Background: We have previously shown that CD44+ MSCs exist in the adult kidney and that under chronic sodium deprivation these cells migrate to the juxtaglomerular (JG) area and differentiate to new renin expressing cells. The mechanisms mediating these biological processes remain elusive. Renin expression and release by JG cells is initiated at the Macula densa (MD) primarily by the release of PGE2. Interestingly, renal MSC expresses the PGE2 receptor EP4. Here, we hypothesized that MD-derived PGE2 acting via the EP4 is responsible for the migration of renal MSCs and their differentiation to renin expressing cells. Methods: MSCs were isolated by FACS from the kidney of C57BL/6 adult mice and co-cultured in a transwell system with the MD cell line MMDD1 at normal or low NaCl medium. For the in vivo study, wild type and EP4 knockout mice were fed a low salt diet and given furosemide to induce JG hyperplasia. Renin, CD44 and B-catenin stabilization were detected by immunochemistry staining and Western blot analysis. Results: Low salt stimulation of MMDD1 cells significantly increased MSC migration in transwell assays (P<0.05). These effects were abrogated by addition of a COX2 inhibitor (NS398) to MMDD1 cells or an EP4 receptor antagonist (AH23848) to the MSCs. Treatment of MSCs with a PGI2 receptor antagonist (CAY 10441) had no effect on this migratory response. Furthermore, direct addition of PGE2, but not PGI2 to MSCs increased cell migration as compared to controls (P<0.05). PGE2 did not affect proliferation of MSCs but did induce renin expression, suggesting that PGE2 plays an important role in promoting the migration and differentiation of renal MSCs. PGE2 treatment also resulted in increased beta catenin stabilization and activation of canonical Wnt signaling; a pathway that plays an important role in progenitor cell migration and differentiation.
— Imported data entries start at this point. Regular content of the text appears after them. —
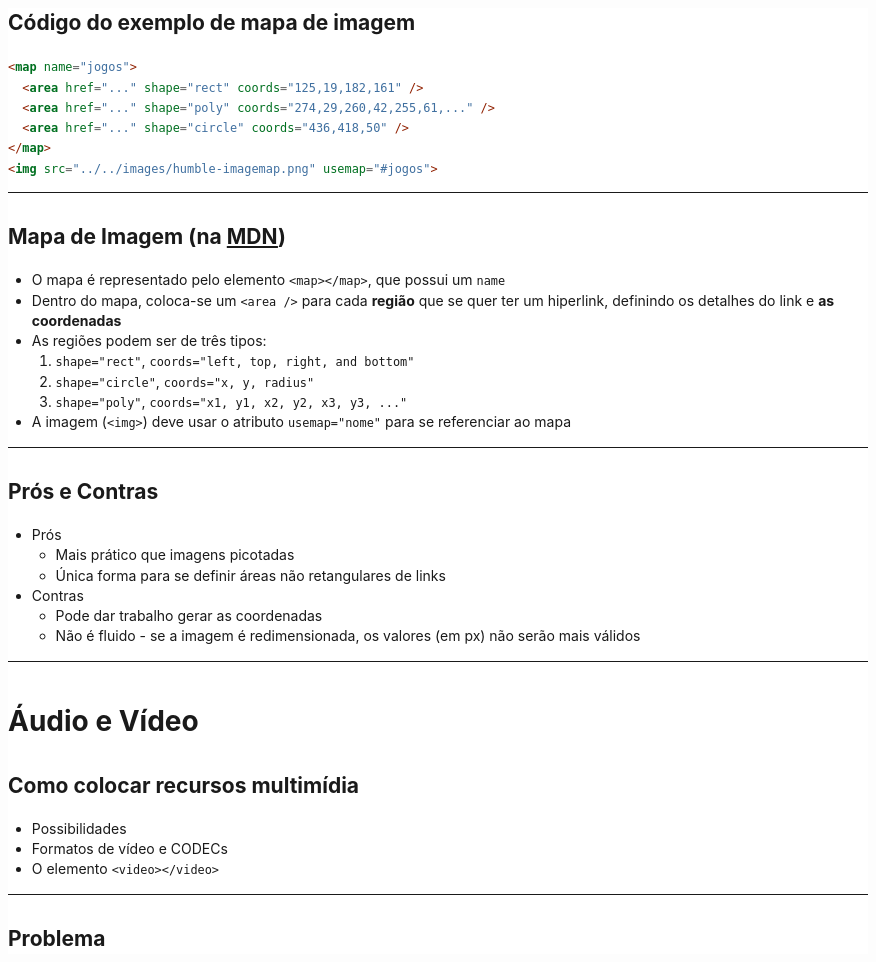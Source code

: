 ## Código do exemplo de mapa de imagem

```html
<map name="jogos">
  <area href="..." shape="rect" coords="125,19,182,161" />
  <area href="..." shape="poly" coords="274,29,260,42,255,61,..." />
  <area href="..." shape="circle" coords="436,418,50" />
</map>
<img src="../../images/humble-imagemap.png" usemap="#jogos">
```

---
## Mapa de Imagem (na [MDN](https://developer.mozilla.org/pt-BR/docs/Web/HTML/Element/map))

- O mapa é representado pelo elemento `<map></map>`, que possui um `name`
- Dentro do mapa, coloca-se um `<area />` para cada **região** que se quer ter um
  hiperlink, definindo os detalhes do link e **as coordenadas**
- As regiões podem ser de três tipos:
  1. `shape="rect"`, `coords="left, top, right, and bottom"`
  1. `shape="circle"`, `coords="x, y, radius"`
  1. `shape="poly"`, `coords="x1, y1, x2, y2, x3, y3, ..."`
- A imagem (`<img>`) deve usar o atributo `usemap="nome"` para se referenciar
  ao mapa

---
## Prós e Contras

- Prós
  - Mais prático que imagens picotadas
  - Única forma para se definir áreas não retangulares de links
- Contras
  - Pode dar trabalho gerar as coordenadas
  - Não é fluido - se a imagem é redimensionada, os valores (em px) não serão
    mais válidos

---

# Áudio e Vídeo
## Como colocar recursos multimídia

- Possibilidades
- Formatos de vídeo e CODECs
- O elemento `<video></video>`


---
## Problema
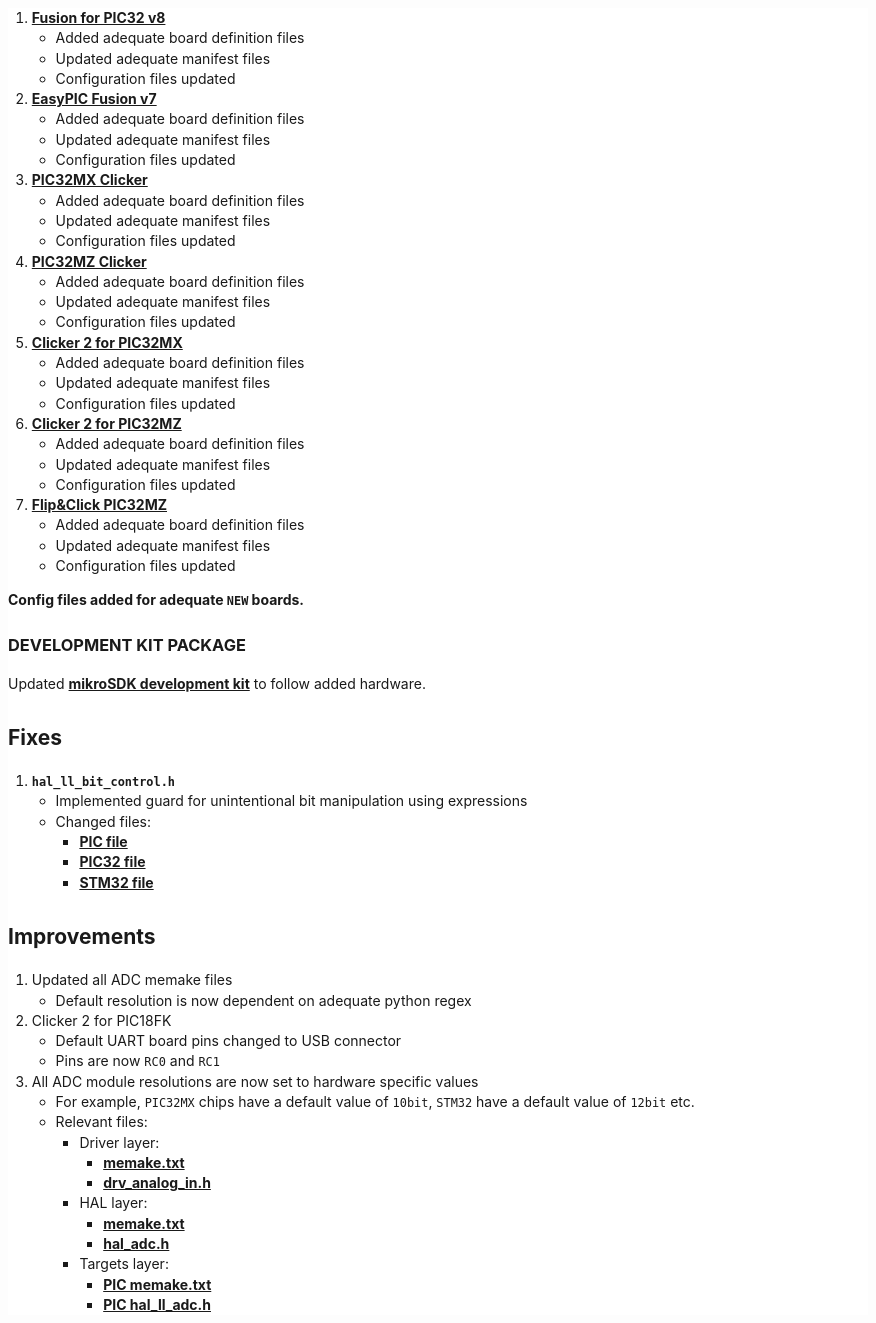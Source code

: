 1. **[Fusion for PIC32 v8](https://www.mikroe.com/fusion-for-pic32)**
   + Added adequate board definition files
   + Updated adequate manifest files
   + Configuration files updated
2. **[EasyPIC Fusion v7](https://www.mikroe.com/easypic-fusion)**
   + Added adequate board definition files
   + Updated adequate manifest files
   + Configuration files updated
3. **[PIC32MX Clicker](https://www.mikroe.com/clicker-pic32mx)**
   + Added adequate board definition files
   + Updated adequate manifest files
   + Configuration files updated
4. **[PIC32MZ Clicker](https://www.mikroe.com/pic32mz-clicker)**
   + Added adequate board definition files
   + Updated adequate manifest files
   + Configuration files updated
5. **[Clicker 2 for PIC32MX](https://www.mikroe.com/clicker-2-pic32mx)**
   + Added adequate board definition files
   + Updated adequate manifest files
   + Configuration files updated
6. **[Clicker 2 for PIC32MZ](https://www.mikroe.com/clicker-2-for-pic32mz)**
   + Added adequate board definition files
   + Updated adequate manifest files
   + Configuration files updated
7. **[Flip&Click PIC32MZ](https://www.mikroe.com/flipclick-pic32mz)**
   + Added adequate board definition files
   + Updated adequate manifest files
   + Configuration files updated

**Config files added for adequate `NEW` boards.**

### DEVELOPMENT KIT PACKAGE

Updated **[mikroSDK development kit](./development/readme.md)** to follow added hardware.

## Fixes

1. **`hal_ll_bit_control.h`**
   + Implemented guard for unintentional bit manipulation using expressions
   + Changed files:
      + **[PIC file](./targets/pic_8bit/mikroe/common/include/hal_ll_bit_control.h)**
      + **[PIC32 file](./targets/pic_32bit/mikroe/common/include/hal_ll_bit_control.h)**
      + **[STM32 file](./targets/arm/mikroe/common/include/hal_ll_bit_control.h)**

## Improvements

1. Updated all ADC memake files
   + Default resolution is now dependent on adequate python regex
2. Clicker 2 for PIC18FK
   + Default UART board pins changed to USB connector
   + Pins are now `RC0` and `RC1`
3. All ADC module resolutions are now set to hardware specific values
   + For example, `PIC32MX` chips have a default value of `10bit`, `STM32` have a default value of `12bit` etc.
   + Relevant files:
      + Driver layer:
         + **[memake.txt](./drv/lib/memake.txt)**
         + **[drv_analog_in.h](./drv/lib/include/drv_analog_in.h)**
      + HAL layer:
         + **[memake.txt](./hal/lib/memake.txt)**
         + **[hal_adc.h](./hal/lib/include/hal_adc.h)**
      + Targets layer:
         + **[PIC memake.txt](./targets/pic_8bit/mikroe/pic18/memake.txt)**
         + **[PIC hal_ll_adc.h](./targets/pic_8bit/mikroe/pic18/include/adc/hal_ll_adc.h)**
Finally, the absence of the EP4 receptor in mice attenuated expansion, migration of renal CD44+ cells and JG hyperplasia induced by sodium deprivation. Conclusion: The MD/ PGE2/ EP4 axis plays a key role in the activation of MSCs and their differentiation to renin producing cells. This process could potentially be an important physiologic mechanism of maintaining blood pressure under conditions of sodium deprivation.